### ACTIVITY
Instruction for the entries that follow: retype exactly the lines from the line with "<enabled>false</enabled>" to the line with "</dependency>", both included, and omit all others.

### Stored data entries
···
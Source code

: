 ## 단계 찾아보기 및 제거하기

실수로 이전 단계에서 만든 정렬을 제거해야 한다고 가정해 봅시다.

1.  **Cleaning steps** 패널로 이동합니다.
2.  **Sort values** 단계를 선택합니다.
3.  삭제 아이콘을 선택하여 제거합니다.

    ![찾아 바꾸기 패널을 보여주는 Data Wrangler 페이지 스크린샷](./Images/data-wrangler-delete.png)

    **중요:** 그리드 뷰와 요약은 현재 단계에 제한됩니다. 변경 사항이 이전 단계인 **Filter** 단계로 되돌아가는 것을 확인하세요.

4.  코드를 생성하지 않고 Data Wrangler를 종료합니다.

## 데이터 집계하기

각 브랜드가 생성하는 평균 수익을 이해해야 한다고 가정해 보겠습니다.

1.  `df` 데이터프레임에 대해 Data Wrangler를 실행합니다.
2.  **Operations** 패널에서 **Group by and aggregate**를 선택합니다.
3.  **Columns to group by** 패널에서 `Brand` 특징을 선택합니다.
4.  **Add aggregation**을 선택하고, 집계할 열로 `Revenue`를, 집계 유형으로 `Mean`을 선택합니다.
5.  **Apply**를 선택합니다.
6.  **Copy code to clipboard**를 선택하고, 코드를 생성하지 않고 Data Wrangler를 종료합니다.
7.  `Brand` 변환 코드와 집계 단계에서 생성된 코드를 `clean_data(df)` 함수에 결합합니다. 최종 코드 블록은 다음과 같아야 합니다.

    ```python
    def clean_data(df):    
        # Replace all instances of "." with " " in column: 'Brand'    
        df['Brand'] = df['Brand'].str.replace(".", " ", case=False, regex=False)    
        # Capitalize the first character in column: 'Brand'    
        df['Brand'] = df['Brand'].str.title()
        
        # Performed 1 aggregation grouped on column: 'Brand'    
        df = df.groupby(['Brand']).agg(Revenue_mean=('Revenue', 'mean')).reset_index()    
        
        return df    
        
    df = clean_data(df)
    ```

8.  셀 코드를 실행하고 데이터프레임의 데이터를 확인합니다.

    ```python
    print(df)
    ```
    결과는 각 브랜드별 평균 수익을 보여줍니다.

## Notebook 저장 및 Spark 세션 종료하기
···
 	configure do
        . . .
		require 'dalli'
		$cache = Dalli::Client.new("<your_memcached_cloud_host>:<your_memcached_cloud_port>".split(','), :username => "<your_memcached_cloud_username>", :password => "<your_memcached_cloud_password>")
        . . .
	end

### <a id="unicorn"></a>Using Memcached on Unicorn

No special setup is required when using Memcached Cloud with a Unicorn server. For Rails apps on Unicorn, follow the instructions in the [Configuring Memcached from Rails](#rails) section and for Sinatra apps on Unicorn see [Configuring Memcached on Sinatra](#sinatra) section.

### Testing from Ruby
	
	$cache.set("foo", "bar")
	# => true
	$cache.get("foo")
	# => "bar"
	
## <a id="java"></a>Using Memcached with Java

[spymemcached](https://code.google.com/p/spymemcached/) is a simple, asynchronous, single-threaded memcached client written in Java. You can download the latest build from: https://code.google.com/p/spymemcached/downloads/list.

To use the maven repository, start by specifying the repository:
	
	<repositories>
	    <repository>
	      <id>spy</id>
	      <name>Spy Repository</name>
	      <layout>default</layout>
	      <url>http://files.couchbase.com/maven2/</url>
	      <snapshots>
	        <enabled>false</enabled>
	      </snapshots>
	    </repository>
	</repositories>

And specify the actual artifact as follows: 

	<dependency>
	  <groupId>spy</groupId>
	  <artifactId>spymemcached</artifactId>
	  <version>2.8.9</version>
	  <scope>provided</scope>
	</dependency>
···
### RESPONSE TO THE EXERCISE
	        <enabled>false</enabled>
	      </snapshots>
	    </repository>
	</repositories>

And specify the actual artifact as follows: 

	<dependency>
	  <groupId>spy</groupId>
	  <artifactId>spymemcached</artifactId>
	  <version>2.8.9</version>
	  <scope>provided</scope>
	</dependency>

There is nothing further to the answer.